А тут уж не зевай, особенно, когда стая идет на снижение.
Подстрелить лебедя или гуся – гуменика - большое мастерство. Уж очень они крепки на перо и мелкой дробью их не возьмешь!
Местное население лебедей в пищу не употребляет, а только на корм песцам и чернобуркам на звериных фермах. Возможно, это инстинкт - не кушать зверей и птиц с длинной шеей. Никто из исследователей Севера не встречал аборигена, который бы пробовал мясо, например, жирафа.
Гуси летят клином, вытянув шеи строго  по направлению маршрута. Планируют молча, и  лишь иногда покрикивают на отстающую молодежь.
К вечеру вожак опускает голову вниз и снижается к большому озеру или плесу. Гортанным криком запрашивает посадку, и получив «добро», вся стая неуклюже плюхается в воду. Перекусив перед сном ряской и еще какой-то  питательной травой, гуси  засыпают, заложив голову под крыло. Утром один, самый баламутный, вынимает голову,    орет что есть мочи, и тем самым будит остальных. Стая хлопает крыльями по воде, изображая радость бытия.
И в это время даже у заядлого охотника нет желания пальнуть по ним из дробовика, потому что сбоку перо на крыльях не прошибешь, да и лезть в холодную воду не с руки.
Все гуси выходят на берег, выстраиваются у крутого обрыва и с разбега устремляются в полет. Делают круг, строятся в ряды, ориентируются,  и снова в путь.
Вот теперь можно и пальнуть им вслед, на удачу.
Настроение у Лехи и Михеича испортилось после того, как они приблизились к избушке, где предполагали провести месяц зимней охоты. Крыша была разворочена безобразным животным по имени росомаха, угол покосился и навис над обрывом, где река подмыла береговой уступ. Надо возвращаться.
Дорога обратно была тяжелой и нудной.
Эти вечнозеленые елки и кедры, с которых за шиворот сыплется кора, когда о ствол головой бьется дятел. Да еще шелуха от шишек, обдираемых глупыми белками, летит в глаза.
Бледное, бесцветное солнце медленно садится в болото, распугивая лягушек и потом, наполовину погрузившись в грязную жижу, медленно катится вдоль горизонта, чтобы  исчезнуть навсегда, уступив место полярной ночи.
Все небо исполосовано перистыми облаками – предвестниками затяжных дождей.
Ягоды никто не собирает. Они на корню перебраживают и становятся хмельными. Но сколько же их надо скушать, что бы захмелеть? Только мелким птичкам на забаву.
Грибы. Одни уже червивые, другие вот-вот сдохнут от старости.
 А маслята, присыпанные хвоей и листьями, скрипят под ногами и можно поскользнуться, как на банановой корке и сломать руки, ноги, а если повезет, то и позвоночник.
А эти кучи кругом от обожравшихся медведей! Обязательно вляпаешься, а потом вонь сильнее, чем от портянок.
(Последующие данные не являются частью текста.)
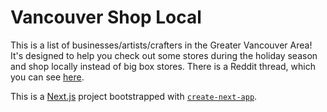# Vancouver Shop Local

This is a list of businesses/artists/crafters in the Greater Vancouver Area! It's designed to help you check out some stores during the holiday season and shop locally instead of big box stores. There is a Reddit thread, which you can see [here](https://www.reddit.com/r/vancouver/comments/qfxtlw/rvancouver_shop_local_holiday_guide_2021/).

This is a [Next.js](https://nextjs.org/) project bootstrapped with [`create-next-app`](https://github.com/vercel/next.js/tree/canary/packages/create-next-app).
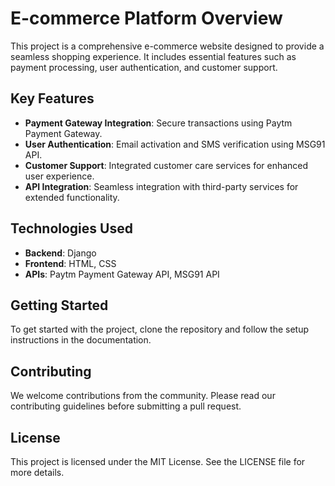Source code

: # E-commerce Platform Overview

This project is a comprehensive e-commerce website designed to provide a seamless shopping experience. It includes essential features such as payment processing, user authentication, and customer support.

## Key Features

- **Payment Gateway Integration**: Secure transactions using Paytm Payment Gateway.
- **User Authentication**: Email activation and SMS verification using MSG91 API.
- **Customer Support**: Integrated customer care services for enhanced user experience.
- **API Integration**: Seamless integration with third-party services for extended functionality.

## Technologies Used

- **Backend**: Django
- **Frontend**: HTML, CSS
- **APIs**: Paytm Payment Gateway API, MSG91 API

## Getting Started

To get started with the project, clone the repository and follow the setup instructions in the documentation.

## Contributing

We welcome contributions from the community. Please read our contributing guidelines before submitting a pull request.

## License

This project is licensed under the MIT License. See the LICENSE file for more details.
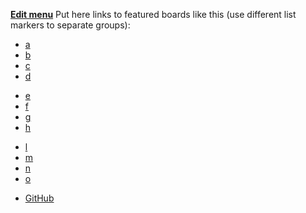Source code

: **[Edit menu](/manage/sitesettings#menu)**
Put here links to featured boards like this (use different list markers to separate groups):

- [a](/a "Anime and manga")
- [b](/b "Random")
- [c](/c "Computer science")
- [d](/d "Site discussion")
* [e](/e "Electronics")
* [f](/f "Fashion")
* [g](/g "Technology")
* [h](/h "Hi-Fi")
- [l](/l "Literature")
- [m](/m "Music")
- [n](/n "News")
- [o](/o "Oekaki")
* [GitHub](https://github.com/WagonOfDoubt/kotoba.js "GitHub")
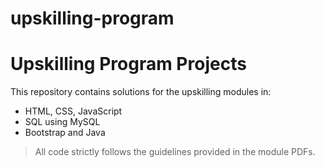 # upskilling-program

# Upskilling Program Projects

This repository contains solutions for the upskilling modules in:
- HTML, CSS, JavaScript
- SQL using MySQL
- Bootstrap and Java

> All code strictly follows the guidelines provided in the module PDFs.
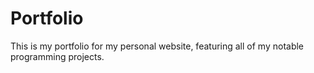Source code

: # Portfolio

This is my portfolio for my personal website, featuring all of my notable programming projects.

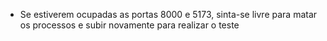 - Se estiverem ocupadas as portas 8000 e 5173, sinta-se livre para matar os processos e subir novamente para realizar o teste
Река мутная, темная, холодная и неприветливая, покрыта густым туманом по утрам, да и днем тоже.
Болота со зловонными испарениями по ночам, светятся огоньками приведений, навевая жуть и тоску.
И эти деревья. Одни опадают листвой и стоят с кривыми, голыми сучками среди грязно- зеленых елок.
Птички улетели на юг, и только крикливые кукши сидят на ветках над тропой и прицелившись, норовят обгадить путника вонючей, белой жидкостью, которая потом не отстирывается и оставляет пятна на штормовке, подобно хлорке.
Ну, в общем, все погано. Скорей бы зима!